Once the line with "schedules and budgets" is found in the entries below, print it and each following line exactly, stopping after the line with "1. Improved planning: Breaks"; print nothing else.

** Records supplied follows **

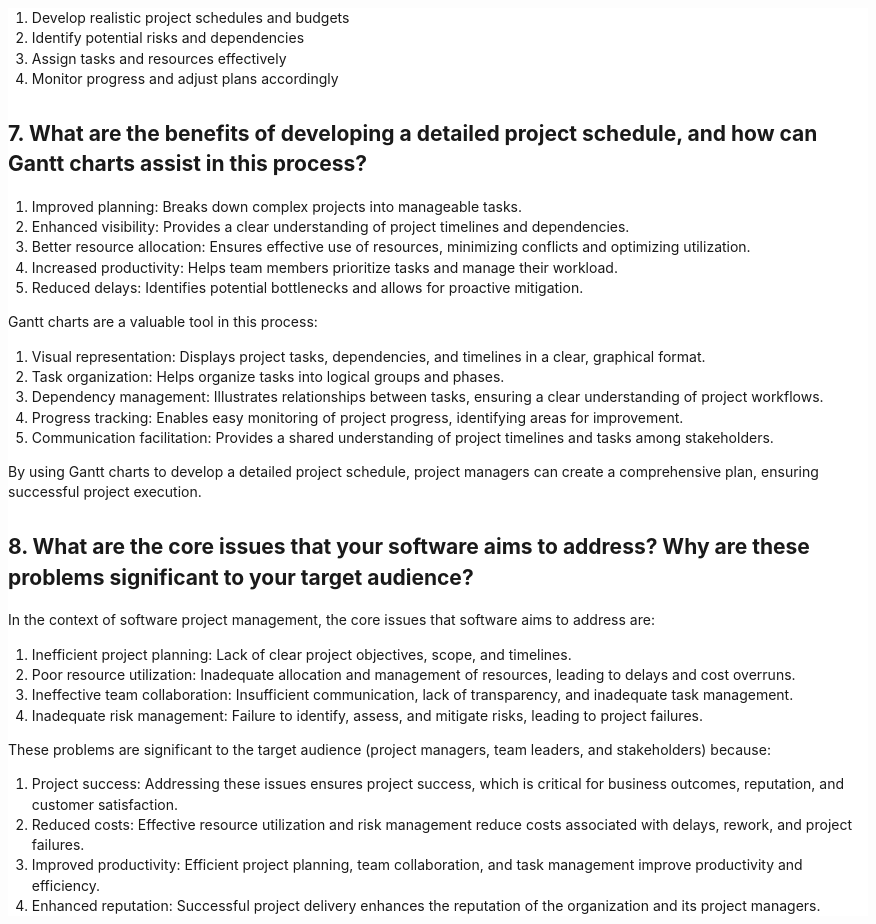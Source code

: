 1. Develop realistic project schedules and budgets
2. Identify potential risks and dependencies
3. Assign tasks and resources effectively
4. Monitor progress and adjust plans accordingly

## 7. What are the benefits of developing a detailed project schedule, and how can Gantt charts assist in this process?
1. Improved planning: Breaks down complex projects into manageable tasks.
2. Enhanced visibility: Provides a clear understanding of project timelines and dependencies.
3. Better resource allocation: Ensures effective use of resources, minimizing conflicts and optimizing utilization.
4. Increased productivity: Helps team members prioritize tasks and manage their workload.
5. Reduced delays: Identifies potential bottlenecks and allows for proactive mitigation.

Gantt charts are a valuable tool in this process:

1. Visual representation: Displays project tasks, dependencies, and timelines in a clear, graphical format.
2. Task organization: Helps organize tasks into logical groups and phases.
3. Dependency management: Illustrates relationships between tasks, ensuring a clear understanding of project workflows.
4. Progress tracking: Enables easy monitoring of project progress, identifying areas for improvement.
5. Communication facilitation: Provides a shared understanding of project timelines and tasks among stakeholders.

By using Gantt charts to develop a detailed project schedule, project managers can create a comprehensive plan, ensuring successful project execution.

## 8. What are the core issues that your software aims to address? Why are these problems significant to your target audience?
In the context of software project management, the core issues that software aims to address are:

1. Inefficient project planning: Lack of clear project objectives, scope, and timelines.
2. Poor resource utilization: Inadequate allocation and management of resources, leading to delays and cost overruns.
3. Ineffective team collaboration: Insufficient communication, lack of transparency, and inadequate task management.
4. Inadequate risk management: Failure to identify, assess, and mitigate risks, leading to project failures.

These problems are significant to the target audience (project managers, team leaders, and stakeholders) because:

1. Project success: Addressing these issues ensures project success, which is critical for business outcomes, reputation, and customer satisfaction.
2. Reduced costs: Effective resource utilization and risk management reduce costs associated with delays, rework, and project failures.
3. Improved productivity: Efficient project planning, team collaboration, and task management improve productivity and efficiency.
4. Enhanced reputation: Successful project delivery enhances the reputation of the organization and its project managers.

** End of Records supplied **

(Exercise solution):
: 1. Develop realistic project schedules and budgets
2. Identify potential risks and dependencies
3. Assign tasks and resources effectively
4. Monitor progress and adjust plans accordingly

## 7. What are the benefits of developing a detailed project schedule, and how can Gantt charts assist in this process?
1. Improved planning: Breaks down complex projects into manageable tasks.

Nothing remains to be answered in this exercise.